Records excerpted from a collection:

+---+

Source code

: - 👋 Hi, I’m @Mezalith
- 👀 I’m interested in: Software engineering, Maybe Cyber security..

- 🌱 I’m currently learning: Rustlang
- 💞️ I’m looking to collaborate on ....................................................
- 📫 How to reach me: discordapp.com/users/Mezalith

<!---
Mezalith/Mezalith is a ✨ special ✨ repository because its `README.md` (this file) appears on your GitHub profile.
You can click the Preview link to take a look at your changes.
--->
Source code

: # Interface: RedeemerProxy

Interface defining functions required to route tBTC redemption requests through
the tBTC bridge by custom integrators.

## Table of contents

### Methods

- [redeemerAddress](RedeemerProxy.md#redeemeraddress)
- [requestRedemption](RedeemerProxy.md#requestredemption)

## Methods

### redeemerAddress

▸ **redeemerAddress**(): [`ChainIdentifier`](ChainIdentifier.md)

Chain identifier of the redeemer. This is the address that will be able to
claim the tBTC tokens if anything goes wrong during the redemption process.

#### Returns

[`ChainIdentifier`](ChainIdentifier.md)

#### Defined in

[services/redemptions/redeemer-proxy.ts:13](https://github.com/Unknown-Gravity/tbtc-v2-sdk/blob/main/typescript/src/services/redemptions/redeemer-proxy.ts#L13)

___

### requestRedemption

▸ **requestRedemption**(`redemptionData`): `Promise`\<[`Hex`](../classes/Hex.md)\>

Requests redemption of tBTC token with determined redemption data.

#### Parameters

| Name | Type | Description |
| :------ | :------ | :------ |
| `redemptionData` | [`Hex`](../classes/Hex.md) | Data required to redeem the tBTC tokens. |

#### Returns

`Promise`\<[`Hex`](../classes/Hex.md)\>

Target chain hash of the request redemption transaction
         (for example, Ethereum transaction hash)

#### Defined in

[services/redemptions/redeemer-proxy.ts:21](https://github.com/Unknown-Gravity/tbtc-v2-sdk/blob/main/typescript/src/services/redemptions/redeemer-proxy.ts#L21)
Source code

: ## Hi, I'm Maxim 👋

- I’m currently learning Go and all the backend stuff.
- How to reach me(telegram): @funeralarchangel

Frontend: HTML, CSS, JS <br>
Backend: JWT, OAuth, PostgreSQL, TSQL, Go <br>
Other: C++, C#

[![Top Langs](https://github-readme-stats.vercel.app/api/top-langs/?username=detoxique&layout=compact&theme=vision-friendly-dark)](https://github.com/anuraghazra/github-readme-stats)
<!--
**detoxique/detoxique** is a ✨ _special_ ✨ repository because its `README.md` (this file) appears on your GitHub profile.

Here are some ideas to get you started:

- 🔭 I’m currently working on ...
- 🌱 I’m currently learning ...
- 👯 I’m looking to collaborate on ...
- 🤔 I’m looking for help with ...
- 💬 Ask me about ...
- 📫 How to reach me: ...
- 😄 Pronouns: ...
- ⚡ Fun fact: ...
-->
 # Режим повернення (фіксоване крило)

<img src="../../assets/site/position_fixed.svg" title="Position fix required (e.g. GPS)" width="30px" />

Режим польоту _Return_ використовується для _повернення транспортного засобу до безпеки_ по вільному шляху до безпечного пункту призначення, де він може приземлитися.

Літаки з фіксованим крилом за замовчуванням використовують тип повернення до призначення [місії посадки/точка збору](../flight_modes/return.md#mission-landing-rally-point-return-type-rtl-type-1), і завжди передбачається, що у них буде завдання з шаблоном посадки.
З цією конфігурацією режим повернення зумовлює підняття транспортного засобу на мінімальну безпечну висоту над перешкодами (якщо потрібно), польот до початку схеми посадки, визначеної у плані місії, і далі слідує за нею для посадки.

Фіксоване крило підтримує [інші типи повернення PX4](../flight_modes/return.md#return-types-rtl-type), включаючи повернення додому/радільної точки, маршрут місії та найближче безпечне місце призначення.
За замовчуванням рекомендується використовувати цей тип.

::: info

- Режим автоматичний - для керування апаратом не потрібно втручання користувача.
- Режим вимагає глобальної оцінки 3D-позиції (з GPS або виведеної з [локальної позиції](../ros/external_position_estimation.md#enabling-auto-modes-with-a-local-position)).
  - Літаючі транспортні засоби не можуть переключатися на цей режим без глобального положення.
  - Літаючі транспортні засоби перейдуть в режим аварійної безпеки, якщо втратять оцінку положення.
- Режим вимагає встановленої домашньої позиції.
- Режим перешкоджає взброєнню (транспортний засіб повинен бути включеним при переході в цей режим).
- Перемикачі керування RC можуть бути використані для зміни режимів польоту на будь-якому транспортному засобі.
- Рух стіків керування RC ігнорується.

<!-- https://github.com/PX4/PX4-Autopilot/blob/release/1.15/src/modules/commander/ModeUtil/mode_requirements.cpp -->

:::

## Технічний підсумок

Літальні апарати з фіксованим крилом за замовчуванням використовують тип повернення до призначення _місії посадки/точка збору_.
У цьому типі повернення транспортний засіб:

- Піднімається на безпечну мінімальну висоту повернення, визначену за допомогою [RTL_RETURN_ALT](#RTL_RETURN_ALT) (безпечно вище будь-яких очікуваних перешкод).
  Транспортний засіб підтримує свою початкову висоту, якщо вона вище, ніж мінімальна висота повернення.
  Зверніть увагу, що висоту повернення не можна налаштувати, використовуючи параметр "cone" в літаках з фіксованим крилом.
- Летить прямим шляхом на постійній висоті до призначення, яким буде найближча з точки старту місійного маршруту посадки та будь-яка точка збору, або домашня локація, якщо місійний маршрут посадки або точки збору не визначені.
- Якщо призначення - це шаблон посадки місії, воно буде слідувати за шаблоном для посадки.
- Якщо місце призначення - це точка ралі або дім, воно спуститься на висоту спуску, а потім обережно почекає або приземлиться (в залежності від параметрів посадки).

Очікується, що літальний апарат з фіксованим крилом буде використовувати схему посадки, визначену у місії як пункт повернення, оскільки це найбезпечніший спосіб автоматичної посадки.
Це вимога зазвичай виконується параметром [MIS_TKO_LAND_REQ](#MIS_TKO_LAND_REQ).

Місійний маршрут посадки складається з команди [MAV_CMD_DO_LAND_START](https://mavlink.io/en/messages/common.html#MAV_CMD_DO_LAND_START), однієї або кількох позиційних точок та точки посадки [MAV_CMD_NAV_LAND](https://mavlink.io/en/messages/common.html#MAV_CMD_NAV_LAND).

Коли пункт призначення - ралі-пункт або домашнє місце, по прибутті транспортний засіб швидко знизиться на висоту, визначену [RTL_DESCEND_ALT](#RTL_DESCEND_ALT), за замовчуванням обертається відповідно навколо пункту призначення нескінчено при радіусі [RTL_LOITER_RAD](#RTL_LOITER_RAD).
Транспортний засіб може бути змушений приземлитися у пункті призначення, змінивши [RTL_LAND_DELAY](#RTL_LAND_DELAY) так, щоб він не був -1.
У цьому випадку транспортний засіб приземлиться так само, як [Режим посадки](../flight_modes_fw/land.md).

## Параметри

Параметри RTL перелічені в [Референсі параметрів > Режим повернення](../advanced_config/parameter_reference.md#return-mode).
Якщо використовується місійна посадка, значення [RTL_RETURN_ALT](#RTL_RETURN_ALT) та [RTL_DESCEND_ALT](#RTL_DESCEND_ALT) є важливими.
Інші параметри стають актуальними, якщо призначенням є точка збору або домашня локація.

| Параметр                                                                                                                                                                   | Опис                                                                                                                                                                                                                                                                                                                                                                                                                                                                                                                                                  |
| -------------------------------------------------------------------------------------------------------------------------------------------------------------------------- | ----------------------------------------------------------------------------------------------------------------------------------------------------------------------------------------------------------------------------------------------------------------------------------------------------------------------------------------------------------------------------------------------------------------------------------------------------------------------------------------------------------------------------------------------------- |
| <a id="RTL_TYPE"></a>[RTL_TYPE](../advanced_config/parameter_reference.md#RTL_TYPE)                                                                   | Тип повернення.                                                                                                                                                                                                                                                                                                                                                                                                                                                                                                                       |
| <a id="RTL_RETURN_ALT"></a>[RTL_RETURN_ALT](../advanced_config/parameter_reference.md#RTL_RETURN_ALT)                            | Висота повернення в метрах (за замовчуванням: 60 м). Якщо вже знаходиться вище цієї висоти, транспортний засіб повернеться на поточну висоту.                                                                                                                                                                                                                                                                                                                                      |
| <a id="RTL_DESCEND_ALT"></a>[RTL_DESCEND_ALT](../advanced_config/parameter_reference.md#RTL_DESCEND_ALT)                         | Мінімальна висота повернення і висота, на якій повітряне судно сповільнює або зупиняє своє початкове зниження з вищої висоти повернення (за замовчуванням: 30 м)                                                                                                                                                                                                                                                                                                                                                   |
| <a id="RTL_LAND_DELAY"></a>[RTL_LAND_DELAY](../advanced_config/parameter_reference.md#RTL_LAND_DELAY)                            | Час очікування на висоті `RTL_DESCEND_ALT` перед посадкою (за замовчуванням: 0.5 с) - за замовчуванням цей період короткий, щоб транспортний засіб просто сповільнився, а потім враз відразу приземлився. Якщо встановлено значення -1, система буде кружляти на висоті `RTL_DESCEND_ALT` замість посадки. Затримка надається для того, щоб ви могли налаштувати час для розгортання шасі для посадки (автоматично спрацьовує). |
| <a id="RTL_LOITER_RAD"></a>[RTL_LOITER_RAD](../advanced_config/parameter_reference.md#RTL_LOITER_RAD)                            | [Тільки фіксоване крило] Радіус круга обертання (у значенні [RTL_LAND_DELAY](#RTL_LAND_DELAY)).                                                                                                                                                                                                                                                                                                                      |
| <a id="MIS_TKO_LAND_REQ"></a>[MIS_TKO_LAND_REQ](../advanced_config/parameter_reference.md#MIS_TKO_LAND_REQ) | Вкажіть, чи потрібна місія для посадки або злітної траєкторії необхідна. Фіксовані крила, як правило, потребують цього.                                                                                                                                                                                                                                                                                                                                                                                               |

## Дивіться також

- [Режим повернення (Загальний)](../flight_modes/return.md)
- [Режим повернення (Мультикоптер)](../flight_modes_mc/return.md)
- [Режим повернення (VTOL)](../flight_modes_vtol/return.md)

+---+

Please give the number of lines with "redeemerAddress" in the entries above, and write no other text.

3